Source texts of formatted documents
========================================================================
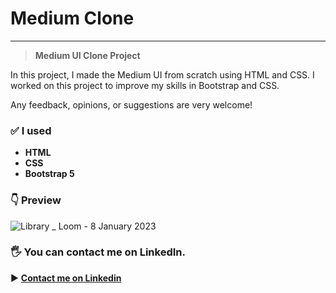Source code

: # Medium Clone
***
> **Medium UI Clone Project**
	
In this project, I made the Medium UI from scratch using HTML and CSS. I worked on this project to improve my skills in Bootstrap and CSS. 

Any feedback, opinions, or suggestions are very welcome!
### ✅ I used
* **HTML**
* **CSS**
* **Bootstrap 5**

### 👇 Preview 
![Library _ Loom - 8 January 2023](https://user-images.githubusercontent.com/71216931/211192203-2b899440-31ff-4882-927b-8b8f3385d5ed.gif)

### 🖐 You can contact me on LinkedIn.
▶ **[Contact me on Linkedin](https://www.linkedin.com/in/mirzasahin/)**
========================================================================
:: WHAT THE TASK ASKS ::
Your task is to set down every entry exactly, leaving out any picture it contains.

:: SOLUTION ::
Source code

: # Medium Clone
***
> **Medium UI Clone Project**
	
In this project, I made the Medium UI from scratch using HTML and CSS. I worked on this project to improve my skills in Bootstrap and CSS. 

Any feedback, opinions, or suggestions are very welcome!
### ✅ I used
* **HTML**
* **CSS**
* **Bootstrap 5**

### 👇 Preview 
![Library _ Loom - 8 January 2023](https://user-images.githubusercontent.com/71216931/211192203-2b899440-31ff-4882-927b-8b8f3385d5ed.gif)

### 🖐 You can contact me on LinkedIn.
▶ **[Contact me on Linkedin](https://www.linkedin.com/in/mirzasahin/)**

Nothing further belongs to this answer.